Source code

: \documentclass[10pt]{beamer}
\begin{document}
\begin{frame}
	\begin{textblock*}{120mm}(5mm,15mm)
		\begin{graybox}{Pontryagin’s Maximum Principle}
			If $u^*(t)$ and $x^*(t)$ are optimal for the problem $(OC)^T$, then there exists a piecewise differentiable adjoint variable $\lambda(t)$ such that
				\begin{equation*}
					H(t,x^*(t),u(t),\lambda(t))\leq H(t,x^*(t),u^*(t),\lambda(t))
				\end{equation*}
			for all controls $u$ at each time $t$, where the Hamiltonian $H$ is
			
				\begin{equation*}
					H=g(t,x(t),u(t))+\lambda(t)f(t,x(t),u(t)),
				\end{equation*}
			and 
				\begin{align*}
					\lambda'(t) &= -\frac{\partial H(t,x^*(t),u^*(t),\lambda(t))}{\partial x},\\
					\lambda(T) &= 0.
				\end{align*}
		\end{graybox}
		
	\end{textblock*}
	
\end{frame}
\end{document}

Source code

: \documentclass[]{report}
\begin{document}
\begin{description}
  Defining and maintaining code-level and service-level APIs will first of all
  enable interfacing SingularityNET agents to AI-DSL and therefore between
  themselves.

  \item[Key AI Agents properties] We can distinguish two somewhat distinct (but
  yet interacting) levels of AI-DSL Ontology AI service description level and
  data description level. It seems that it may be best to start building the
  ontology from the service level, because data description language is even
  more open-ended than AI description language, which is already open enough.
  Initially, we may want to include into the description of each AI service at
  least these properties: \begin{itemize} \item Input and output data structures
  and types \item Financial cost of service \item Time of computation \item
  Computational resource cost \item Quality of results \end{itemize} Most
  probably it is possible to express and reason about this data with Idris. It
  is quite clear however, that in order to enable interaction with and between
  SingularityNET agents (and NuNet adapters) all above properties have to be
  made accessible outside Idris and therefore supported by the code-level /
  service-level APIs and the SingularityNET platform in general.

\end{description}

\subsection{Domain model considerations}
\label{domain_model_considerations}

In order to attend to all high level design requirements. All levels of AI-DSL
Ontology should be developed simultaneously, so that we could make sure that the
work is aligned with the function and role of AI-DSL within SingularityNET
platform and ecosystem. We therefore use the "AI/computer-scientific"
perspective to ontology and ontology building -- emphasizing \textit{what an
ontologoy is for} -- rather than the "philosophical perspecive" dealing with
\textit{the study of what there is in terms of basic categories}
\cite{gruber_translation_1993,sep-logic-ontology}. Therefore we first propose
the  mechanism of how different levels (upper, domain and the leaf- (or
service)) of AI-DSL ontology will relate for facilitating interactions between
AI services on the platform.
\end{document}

■ Directions:
Repeat the whole listing word for word.

■ Exercise answer:
Source code

: \documentclass[10pt]{beamer}
\begin{document}
\begin{frame}
	\begin{textblock*}{120mm}(5mm,15mm)
		\begin{graybox}{Pontryagin’s Maximum Principle}
			If $u^*(t)$ and $x^*(t)$ are optimal for the problem $(OC)^T$, then there exists a piecewise differentiable adjoint variable $\lambda(t)$ such that
				\begin{equation*}
					H(t,x^*(t),u(t),\lambda(t))\leq H(t,x^*(t),u^*(t),\lambda(t))
				\end{equation*}
			for all controls $u$ at each time $t$, where the Hamiltonian $H$ is
			
				\begin{equation*}
					H=g(t,x(t),u(t))+\lambda(t)f(t,x(t),u(t)),
				\end{equation*}
			and 
				\begin{align*}
					\lambda'(t) &= -\frac{\partial H(t,x^*(t),u^*(t),\lambda(t))}{\partial x},\\
					\lambda(T) &= 0.
				\end{align*}
		\end{graybox}
		
	\end{textblock*}
	
\end{frame}
\end{document}

Source code

: \documentclass[]{report}
\begin{document}
\begin{description}
  Defining and maintaining code-level and service-level APIs will first of all
  enable interfacing SingularityNET agents to AI-DSL and therefore between
  themselves.

  \item[Key AI Agents properties] We can distinguish two somewhat distinct (but
  yet interacting) levels of AI-DSL Ontology AI service description level and
  data description level. It seems that it may be best to start building the
  ontology from the service level, because data description language is even
  more open-ended than AI description language, which is already open enough.
  Initially, we may want to include into the description of each AI service at
  least these properties: \begin{itemize} \item Input and output data structures
  and types \item Financial cost of service \item Time of computation \item
  Computational resource cost \item Quality of results \end{itemize} Most
  probably it is possible to express and reason about this data with Idris. It
  is quite clear however, that in order to enable interaction with and between
  SingularityNET agents (and NuNet adapters) all above properties have to be
  made accessible outside Idris and therefore supported by the code-level /
  service-level APIs and the SingularityNET platform in general.

\end{description}

\subsection{Domain model considerations}
\label{domain_model_considerations}

In order to attend to all high level design requirements. All levels of AI-DSL
Ontology should be developed simultaneously, so that we could make sure that the
work is aligned with the function and role of AI-DSL within SingularityNET
platform and ecosystem. We therefore use the "AI/computer-scientific"
perspective to ontology and ontology building -- emphasizing \textit{what an
ontologoy is for} -- rather than the "philosophical perspecive" dealing with
\textit{the study of what there is in terms of basic categories}
\cite{gruber_translation_1993,sep-logic-ontology}. Therefore we first propose
the  mechanism of how different levels (upper, domain and the leaf- (or
service)) of AI-DSL ontology will relate for facilitating interactions between
AI services on the platform.
\end{document}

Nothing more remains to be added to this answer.